TASK STATEMENT - Begin at the line below that has "HANDLING '+' HERE" and stop after the line that has "jmp util_bootstrap". Please restate only those lines, word for word.

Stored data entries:
§ §

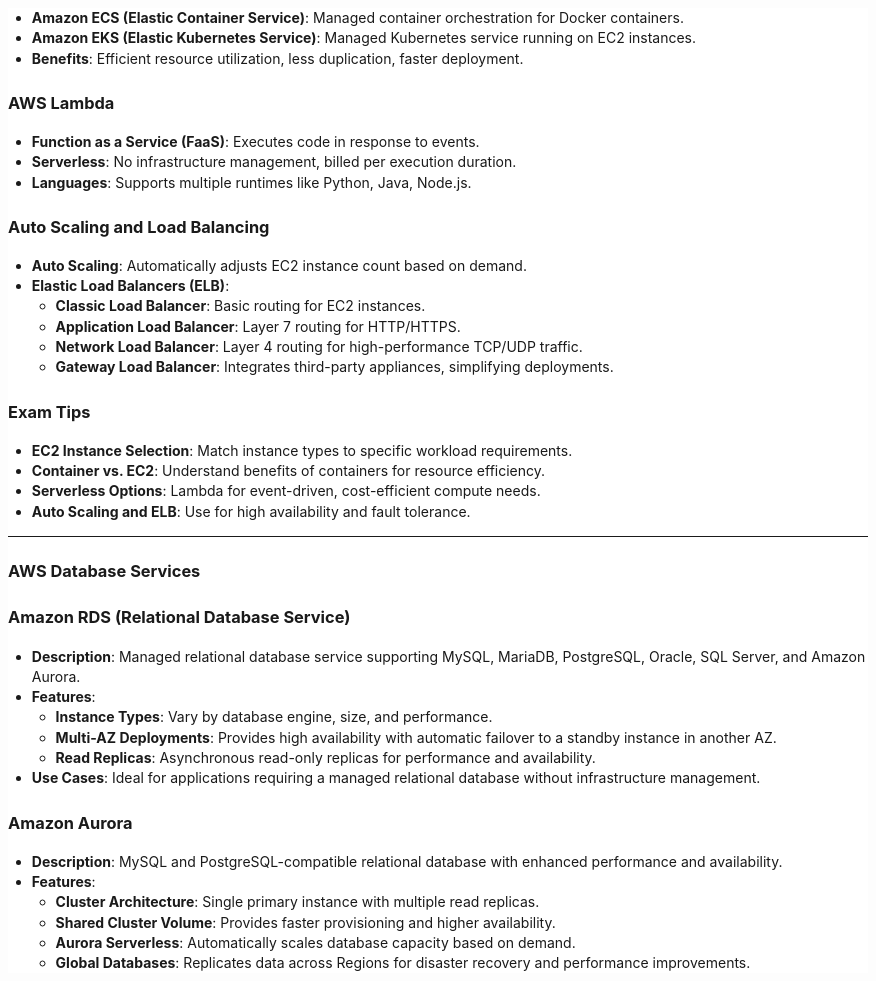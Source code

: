 - **Amazon ECS (Elastic Container Service)**: Managed container orchestration for Docker containers.  
- **Amazon EKS (Elastic Kubernetes Service)**: Managed Kubernetes service running on EC2 instances.  
- **Benefits**: Efficient resource utilization, less duplication, faster deployment.  

### AWS Lambda  

- **Function as a Service (FaaS)**: Executes code in response to events.  
- **Serverless**: No infrastructure management, billed per execution duration.  
- **Languages**: Supports multiple runtimes like Python, Java, Node.js.  

### Auto Scaling and Load Balancing  

- **Auto Scaling**: Automatically adjusts EC2 instance count based on demand.  
- **Elastic Load Balancers (ELB)**:  
  - **Classic Load Balancer**: Basic routing for EC2 instances.  
  - **Application Load Balancer**: Layer 7 routing for HTTP/HTTPS.  
  - **Network Load Balancer**: Layer 4 routing for high-performance TCP/UDP traffic.  
  - **Gateway Load Balancer**: Integrates third-party appliances, simplifying deployments.  

### Exam Tips  

- **EC2 Instance Selection**: Match instance types to specific workload requirements.  
- **Container vs. EC2**: Understand benefits of containers for resource efficiency.  
- **Serverless Options**: Lambda for event-driven, cost-efficient compute needs.  
- **Auto Scaling and ELB**: Use for high availability and fault tolerance.  

---

### AWS Database Services  

### Amazon RDS (Relational Database Service)  

- **Description**: Managed relational database service supporting MySQL, MariaDB, PostgreSQL, Oracle, SQL Server, and Amazon Aurora.  
- **Features**:  
  - **Instance Types**: Vary by database engine, size, and performance.  
  - **Multi-AZ Deployments**: Provides high availability with automatic failover to a standby instance in another AZ.  
  - **Read Replicas**: Asynchronous read-only replicas for performance and availability.  
- **Use Cases**: Ideal for applications requiring a managed relational database without infrastructure management.  

### Amazon Aurora  

- **Description**: MySQL and PostgreSQL-compatible relational database with enhanced performance and availability.  
- **Features**:  
  - **Cluster Architecture**: Single primary instance with multiple read replicas.  
  - **Shared Cluster Volume**: Provides faster provisioning and higher availability.  
  - **Aurora Serverless**: Automatically scales database capacity based on demand.  
  - **Global Databases**: Replicates data across Regions for disaster recovery and performance improvements.  
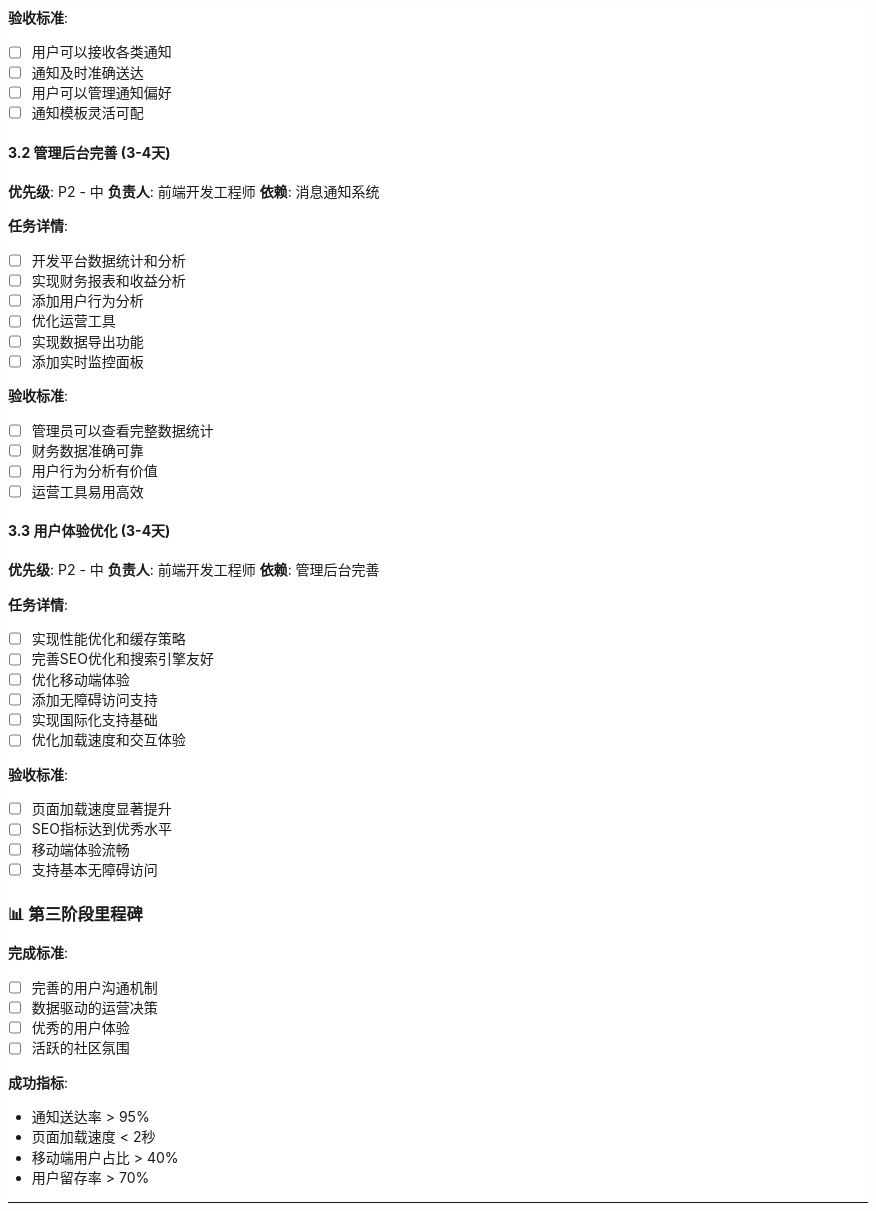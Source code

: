**验收标准**:
- [ ] 用户可以接收各类通知
- [ ] 通知及时准确送达
- [ ] 用户可以管理通知偏好
- [ ] 通知模板灵活可配

#### 3.2 管理后台完善 (3-4天)
**优先级**: P2 - 中
**负责人**: 前端开发工程师
**依赖**: 消息通知系统

**任务详情**:
- [ ] 开发平台数据统计和分析
- [ ] 实现财务报表和收益分析
- [ ] 添加用户行为分析
- [ ] 优化运营工具
- [ ] 实现数据导出功能
- [ ] 添加实时监控面板

**验收标准**:
- [ ] 管理员可以查看完整数据统计
- [ ] 财务数据准确可靠
- [ ] 用户行为分析有价值
- [ ] 运营工具易用高效

#### 3.3 用户体验优化 (3-4天)
**优先级**: P2 - 中
**负责人**: 前端开发工程师
**依赖**: 管理后台完善

**任务详情**:
- [ ] 实现性能优化和缓存策略
- [ ] 完善SEO优化和搜索引擎友好
- [ ] 优化移动端体验
- [ ] 添加无障碍访问支持
- [ ] 实现国际化支持基础
- [ ] 优化加载速度和交互体验

**验收标准**:
- [ ] 页面加载速度显著提升
- [ ] SEO指标达到优秀水平
- [ ] 移动端体验流畅
- [ ] 支持基本无障碍访问

### 📊 第三阶段里程碑

**完成标准**:
- [ ] 完善的用户沟通机制
- [ ] 数据驱动的运营决策
- [ ] 优秀的用户体验
- [ ] 活跃的社区氛围

**成功指标**:
- 通知送达率 > 95%
- 页面加载速度 < 2秒
- 移动端用户占比 > 40%
- 用户留存率 > 70%

---
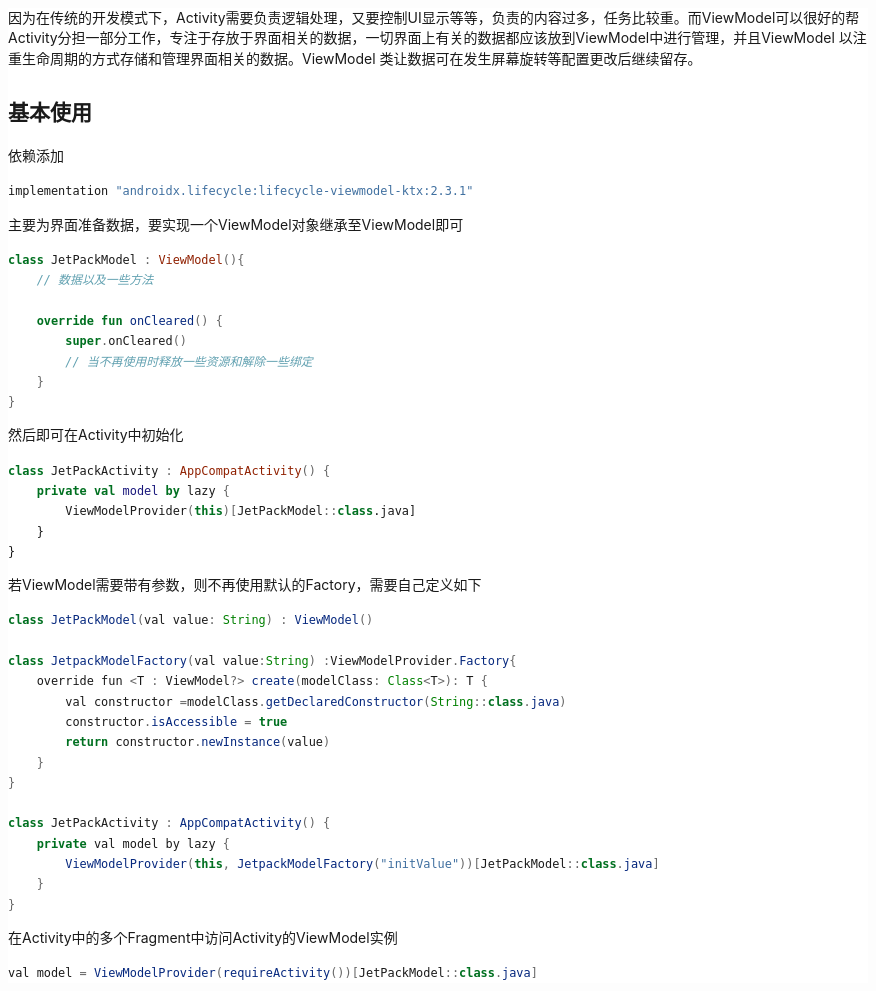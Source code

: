 因为在传统的开发模式下，Activity需要负责逻辑处理，又要控制UI显示等等，负责的内容过多，任务比较重。而ViewModel可以很好的帮Activity分担一部分工作，专注于存放于界面相关的数据，一切界面上有关的数据都应该放到ViewModel中进行管理，并且ViewModel 以注重生命周期的方式存储和管理界面相关的数据。ViewModel 类让数据可在发生屏幕旋转等配置更改后继续留存。

## 基本使用

依赖添加

```groovy
implementation "androidx.lifecycle:lifecycle-viewmodel-ktx:2.3.1"
```

主要为界面准备数据，要实现一个ViewModel对象继承至ViewModel即可

```kotlin
class JetPackModel : ViewModel(){
    // 数据以及一些方法
    
    override fun onCleared() {
        super.onCleared()
        // 当不再使用时释放一些资源和解除一些绑定
    }
}
```

然后即可在Activity中初始化
```kotlin
class JetPackActivity : AppCompatActivity() {
    private val model by lazy {
        ViewModelProvider(this)[JetPackModel::class.java]
    }
}
```

若ViewModel需要带有参数，则不再使用默认的Factory，需要自己定义如下

```java
class JetPackModel(val value: String) : ViewModel()

class JetpackModelFactory(val value:String) :ViewModelProvider.Factory{
    override fun <T : ViewModel?> create(modelClass: Class<T>): T {
        val constructor =modelClass.getDeclaredConstructor(String::class.java)
        constructor.isAccessible = true
        return constructor.newInstance(value)
    }
}

class JetPackActivity : AppCompatActivity() {
    private val model by lazy {
        ViewModelProvider(this, JetpackModelFactory("initValue"))[JetPackModel::class.java]
    }
}
```

在Activity中的多个Fragment中访问Activity的ViewModel实例

```java
val model = ViewModelProvider(requireActivity())[JetPackModel::class.java]
```
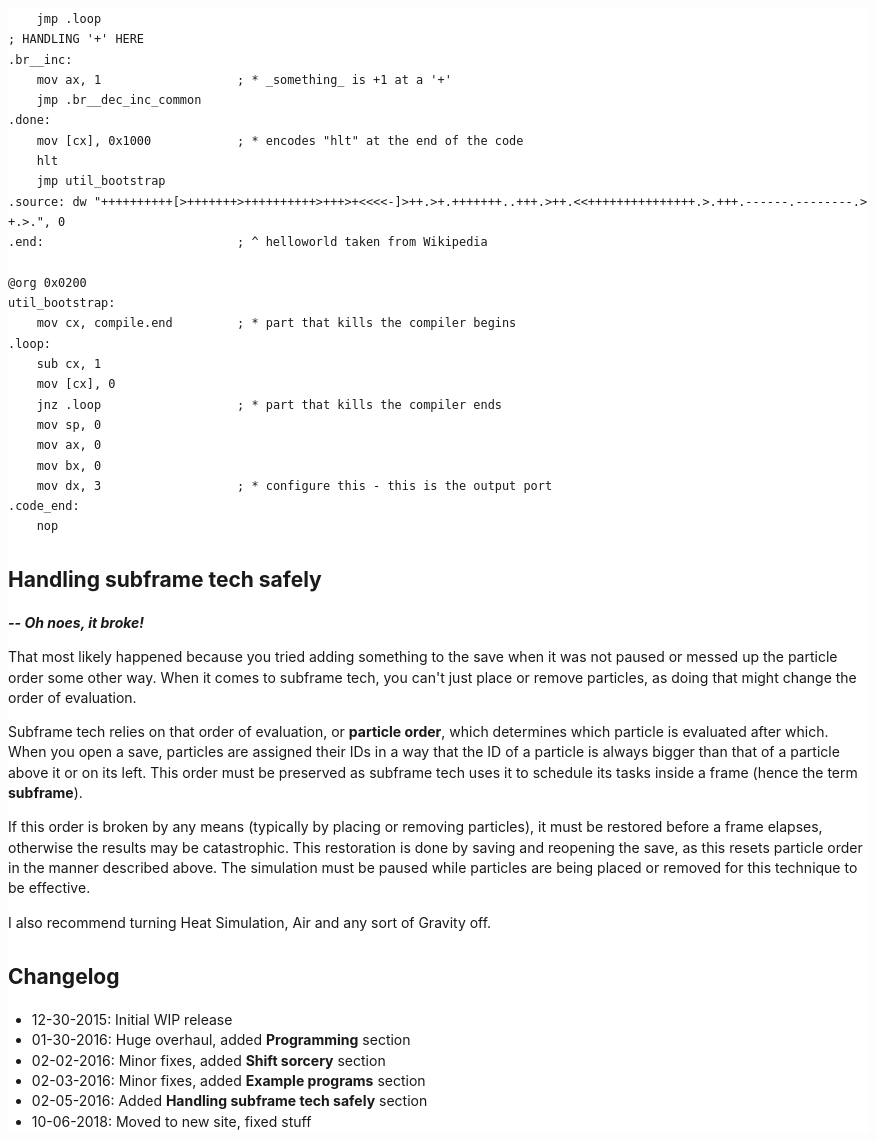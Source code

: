 		jmp .loop
	; HANDLING '+' HERE
	.br__inc:
		mov ax, 1                   ; * _something_ is +1 at a '+'
		jmp .br__dec_inc_common
	.done:
		mov [cx], 0x1000            ; * encodes "hlt" at the end of the code
		hlt
		jmp util_bootstrap
	.source: dw "++++++++++[>+++++++>++++++++++>+++>+<<<<-]>++.>+.+++++++..+++.>++.<<+++++++++++++++.>.+++.------.--------.>+.>.", 0 
	.end:                           ; ^ helloworld taken from Wikipedia

	@org 0x0200
	util_bootstrap:
		mov cx, compile.end			; * part that kills the compiler begins
	.loop:
		sub cx, 1
		mov [cx], 0
		jnz .loop					; * part that kills the compiler ends
		mov sp, 0
		mov ax, 0
		mov bx, 0
		mov dx, 3					; * configure this - this is the output port
	.code_end:
		nop

## <a name="subframe"></a>Handling subframe tech safely

***-- Oh noes, it broke!***

That most likely happened because you tried adding something to the save when it was not paused or messed up the particle order some other way. When it comes to subframe tech, you can't just place or remove particles, as doing that might change the order of evaluation.

Subframe tech relies on that order of evaluation, or **particle order**, which determines which particle is evaluated after which. When you open a save, particles are assigned their IDs in a way that the ID of a particle is always bigger than that of a particle above it or on its left. This order must be preserved as subframe tech uses it to schedule its tasks inside a frame (hence the term **subframe**).

If this order is broken by any means (typically by placing or removing particles), it must be restored before a frame elapses, otherwise the results may be catastrophic. This restoration is done by saving and reopening the save, as this resets particle order in the manner described above. The simulation must be paused while particles are being placed or removed for this technique to be effective.

I also recommend turning Heat Simulation, Air and any sort of Gravity off.

## <a name="changelog"></a> Changelog

* 12-30-2015: Initial WIP release
* 01-30-2016: Huge overhaul, added **Programming** section
* 02-02-2016: Minor fixes, added **Shift sorcery** section
* 02-03-2016: Minor fixes, added **Example programs** section
* 02-05-2016: Added **Handling subframe tech safely** section
* 10-06-2018: Moved to new site, fixed stuff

§ §

PROBLEM SOLUTION -
	; HANDLING '+' HERE
	.br__inc:
		mov ax, 1                   ; * _something_ is +1 at a '+'
		jmp .br__dec_inc_common
	.done:
		mov [cx], 0x1000            ; * encodes "hlt" at the end of the code
		hlt
		jmp util_bootstrap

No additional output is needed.